Navy cryptologist resisted Iraq deployment by taking a bus to Toronto, Canada.
“I don’t think I did anything wrong by turning down an illegal order.”
David Sanders was the third American war resister to make a refugee claim with the Immigration and Refugee Board in Canada seeking asylum.
Seeking financial aid for college, this 23 year old Arizonan joined the Navy in 2002. He completed boot camp two days before the United States began bombing Iraq, and started training as a cryptologist. Anticipating a deployment job handling information leading to raids and arrests, he “didn’t want to be a part of putting innocent people in prison… I felt that what we were doing there was wrong.”
A few weeks after learning that his unit was headed to Iraq, he walked off base and got on a bus to Toronto.

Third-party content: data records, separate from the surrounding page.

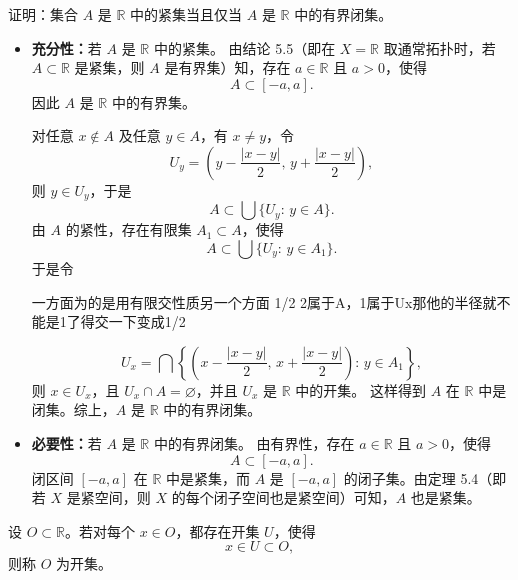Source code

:\begin{homework}[4]
证明：集合 $A$ 是 $\mathbb{R}$ 中的紧集当且仅当 $A$ 是 $\mathbb{R}$ 中的有界闭集。
\end{homework}
\begin{solution}
\begin{itemize}
  \item \textbf{充分性：}若 $A$ 是 $\mathbb{R}$ 中的紧集。  
  由结论 5.5（即在 $X=\mathbb{R}$ 取通常拓扑时，若 $A\subset\mathbb{R}$ 是紧集，则 $A$ 是有界集）知，存在 $a\in\mathbb{R}$ 且 $a>0$，使得
  \[
    A\subset[-a,a].
  \]
  因此 $A$ 是 $\mathbb{R}$ 中的有界集。

  对任意 $x\notin A$ 及任意 $y\in A$，有 $x\neq y$，令
  \[
    U_y=\left(y-\frac{|x-y|}{2},\,y+\frac{|x-y|}{2}\right),
  \]
  则 $y\in U_y$，于是
  \[
    A\subset\bigcup\{U_y:\,y\in A\}.
  \]
  由 $A$ 的紧性，存在有限集 $A_1\subset A$，使得
  \[
    A\subset\bigcup\{U_y:\,y\in A_1\}.
  \]
  于是令
  \begin{dxtips}
      一方面为的是用有限交性质另一个方面 1/2 2属于A，1属于Ux那他的半径就不能是1了得交一下变成1/2
  \end{dxtips}
  \[
    U_x=\bigcap\left\{\left(x-\frac{|x-y|}{2},\,x+\frac{|x-y|}{2}\right):\,y\in A_1\right\},
  \]
  则 $x\in U_x$，且 $U_x\cap A=\varnothing$，并且 $U_x$ 是 $\mathbb{R}$ 中的开集。  
  这样得到 $A$ 在 $\mathbb{R}$ 中是闭集。综上，$A$ 是 $\mathbb{R}$ 中的有界闭集。

  \item \textbf{必要性：}若 $A$ 是 $\mathbb{R}$ 中的有界闭集。  
  由有界性，存在 $a\in\mathbb{R}$ 且 $a>0$，使得
  \[
    A\subset[-a,a].
  \]
  闭区间 $[-a,a]$ 在 $\mathbb{R}$ 中是紧集，而 $A$ 是 $[-a,a]$ 的闭子集。由定理 5.4（即若 $X$ 是紧空间，则 $X$ 的每个闭子空间也是紧空间）可知，$A$ 也是紧集。
\end{itemize}
\end{solution}
\begin{definition}
设 $O\subset\mathbb{R}$。若对每个 $x\in O$，都存在开集 $U$，使得
\[
x\in U\subset O,
\]
则称 $O$ 为开集。
\end{definition}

Fearing deportation, he kept a low profile until finding lawyer Jeffry House, an American draft dodger who fled to Canada in 1970 and is now fighting to persuade the Canadian government to grant refugee status to American "deserters".
But Sanders says he doesn’t actually consider himself a deserter. “I don’t think I did anything wrong by turning down an illegal order,” he says. “I don’t know what it’s called—I think it’s Nuremberg? (The Nuremberg Principles, [see here]established at the Nazi trials after World War II, declare that it is the right and responsibility of individual soldiers to refuse to follow illegal orders or to participate in war crimes.) — that’s what I followed by leaving.”